Hi, I am wondering the same thing. I also don't know if I just pick people who can't be emotionally available for the long haul, or if I am just a bottomless pit and no amount emotional attention will ever be enough to satisfy the hurt child inside, so I end up pushing good people away. Either way, I tend to retreat into solitude, where it's safer and there's less disappointment. It seems I go from one extreme to the other: I'm in relationships that are emotionally intense for a while, but then the other person pulls away because I am too needy, or I am completely alone. There's no in between. I wish I had answers. You're not unique in this, though. I am going to a counselor and to Codependents Anonymous, which is helping.

Anonymous said...

I too like to be alone because it's so much easier. I'm not close to many people at all. I like it better that way.

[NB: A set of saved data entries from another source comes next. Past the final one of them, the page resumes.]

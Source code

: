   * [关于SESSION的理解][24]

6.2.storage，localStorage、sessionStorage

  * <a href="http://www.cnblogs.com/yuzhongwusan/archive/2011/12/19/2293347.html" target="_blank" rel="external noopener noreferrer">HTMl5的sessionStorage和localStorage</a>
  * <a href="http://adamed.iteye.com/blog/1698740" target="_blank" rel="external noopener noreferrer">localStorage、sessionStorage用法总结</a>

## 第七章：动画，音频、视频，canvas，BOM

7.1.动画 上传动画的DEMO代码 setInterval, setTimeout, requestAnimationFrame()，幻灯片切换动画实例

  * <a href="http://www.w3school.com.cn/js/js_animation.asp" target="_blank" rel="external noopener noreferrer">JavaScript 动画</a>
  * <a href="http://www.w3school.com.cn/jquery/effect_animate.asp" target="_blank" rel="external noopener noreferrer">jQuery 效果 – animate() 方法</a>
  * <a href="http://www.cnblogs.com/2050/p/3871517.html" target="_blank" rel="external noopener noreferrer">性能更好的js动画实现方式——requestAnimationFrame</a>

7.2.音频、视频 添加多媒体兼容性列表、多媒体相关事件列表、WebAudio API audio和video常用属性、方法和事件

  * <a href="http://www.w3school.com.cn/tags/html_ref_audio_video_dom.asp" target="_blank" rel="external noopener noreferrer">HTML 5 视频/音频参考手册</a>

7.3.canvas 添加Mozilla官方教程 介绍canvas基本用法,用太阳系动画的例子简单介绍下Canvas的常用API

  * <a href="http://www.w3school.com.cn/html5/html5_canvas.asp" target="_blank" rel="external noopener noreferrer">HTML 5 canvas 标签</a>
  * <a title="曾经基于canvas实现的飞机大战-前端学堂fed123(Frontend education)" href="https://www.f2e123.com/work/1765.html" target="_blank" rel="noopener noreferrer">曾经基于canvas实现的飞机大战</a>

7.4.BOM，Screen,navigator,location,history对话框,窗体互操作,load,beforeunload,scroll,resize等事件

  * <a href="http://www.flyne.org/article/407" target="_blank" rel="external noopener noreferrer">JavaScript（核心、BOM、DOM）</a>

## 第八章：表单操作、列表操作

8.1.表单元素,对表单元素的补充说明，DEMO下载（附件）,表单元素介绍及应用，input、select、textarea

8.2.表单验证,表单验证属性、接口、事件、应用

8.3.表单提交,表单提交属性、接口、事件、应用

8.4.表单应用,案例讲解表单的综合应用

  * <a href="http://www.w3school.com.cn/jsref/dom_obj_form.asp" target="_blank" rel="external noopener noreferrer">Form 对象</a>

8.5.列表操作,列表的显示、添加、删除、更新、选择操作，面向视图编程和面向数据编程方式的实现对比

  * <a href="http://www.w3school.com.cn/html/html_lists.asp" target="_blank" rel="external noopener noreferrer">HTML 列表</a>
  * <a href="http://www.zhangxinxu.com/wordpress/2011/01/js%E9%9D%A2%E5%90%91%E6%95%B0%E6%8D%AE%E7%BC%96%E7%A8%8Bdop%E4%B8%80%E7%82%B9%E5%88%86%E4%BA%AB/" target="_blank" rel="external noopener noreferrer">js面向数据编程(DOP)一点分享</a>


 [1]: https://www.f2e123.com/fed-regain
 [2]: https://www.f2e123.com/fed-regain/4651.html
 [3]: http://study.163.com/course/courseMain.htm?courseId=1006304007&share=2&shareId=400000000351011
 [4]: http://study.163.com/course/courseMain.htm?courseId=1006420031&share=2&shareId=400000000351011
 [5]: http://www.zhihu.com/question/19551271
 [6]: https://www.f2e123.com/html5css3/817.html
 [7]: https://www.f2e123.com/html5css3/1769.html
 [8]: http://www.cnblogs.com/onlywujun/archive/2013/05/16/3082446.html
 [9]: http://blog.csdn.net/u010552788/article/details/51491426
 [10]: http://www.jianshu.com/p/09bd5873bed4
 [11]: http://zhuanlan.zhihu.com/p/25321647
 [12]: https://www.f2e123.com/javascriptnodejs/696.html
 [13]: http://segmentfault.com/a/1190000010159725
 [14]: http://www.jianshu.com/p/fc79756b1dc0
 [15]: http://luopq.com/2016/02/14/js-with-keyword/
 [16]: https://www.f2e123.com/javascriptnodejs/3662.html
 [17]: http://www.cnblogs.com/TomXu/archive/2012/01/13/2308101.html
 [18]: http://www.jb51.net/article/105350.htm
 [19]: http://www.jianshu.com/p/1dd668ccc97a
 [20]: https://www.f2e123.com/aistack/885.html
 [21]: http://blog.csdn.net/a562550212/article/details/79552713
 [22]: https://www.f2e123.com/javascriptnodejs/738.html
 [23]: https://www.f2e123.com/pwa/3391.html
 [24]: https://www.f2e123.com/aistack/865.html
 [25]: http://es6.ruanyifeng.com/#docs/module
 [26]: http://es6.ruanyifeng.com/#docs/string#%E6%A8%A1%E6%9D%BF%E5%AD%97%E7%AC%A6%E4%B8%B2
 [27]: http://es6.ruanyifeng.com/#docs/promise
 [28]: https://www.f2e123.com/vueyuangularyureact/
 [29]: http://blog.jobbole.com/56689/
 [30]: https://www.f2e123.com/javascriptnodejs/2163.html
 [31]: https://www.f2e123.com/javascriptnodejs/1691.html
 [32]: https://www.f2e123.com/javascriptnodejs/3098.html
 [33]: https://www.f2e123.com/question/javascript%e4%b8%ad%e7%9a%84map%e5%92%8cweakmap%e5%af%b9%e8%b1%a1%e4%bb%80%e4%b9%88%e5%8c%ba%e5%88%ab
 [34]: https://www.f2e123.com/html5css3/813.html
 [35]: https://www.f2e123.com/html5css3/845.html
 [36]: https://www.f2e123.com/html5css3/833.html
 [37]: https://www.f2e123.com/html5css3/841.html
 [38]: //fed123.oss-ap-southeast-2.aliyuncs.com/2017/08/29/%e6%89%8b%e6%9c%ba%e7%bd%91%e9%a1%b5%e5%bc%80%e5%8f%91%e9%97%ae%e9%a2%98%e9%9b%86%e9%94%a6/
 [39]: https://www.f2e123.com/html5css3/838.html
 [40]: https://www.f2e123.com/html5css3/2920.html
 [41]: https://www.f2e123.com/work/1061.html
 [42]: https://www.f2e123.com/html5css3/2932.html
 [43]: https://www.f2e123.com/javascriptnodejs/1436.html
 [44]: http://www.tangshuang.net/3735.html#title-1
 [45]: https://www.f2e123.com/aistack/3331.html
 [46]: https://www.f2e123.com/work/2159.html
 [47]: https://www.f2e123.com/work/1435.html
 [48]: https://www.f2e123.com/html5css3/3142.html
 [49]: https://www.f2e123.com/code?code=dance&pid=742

This is how I manage the rejection I've experienced due to this "neediness" thing that seems to show its ugly head and scare away relationships. Recently I have found that in relation to an office mate, I have a very difficult time keeping myself closed off because I must interact with this person as well as compromise. As a result, I find myself vulnerable and unable to process the feelings that come up when I feel rejected. This person called me extremely needy. Believe me, I don't want to be needy. I'm ashamed to be needy. My mother and sister are needy too. I don't want to be in the situation at all. Now I'm looking for ways to understand this neediness that follows me around like an ugly shadow. Needless, that's what I want to be.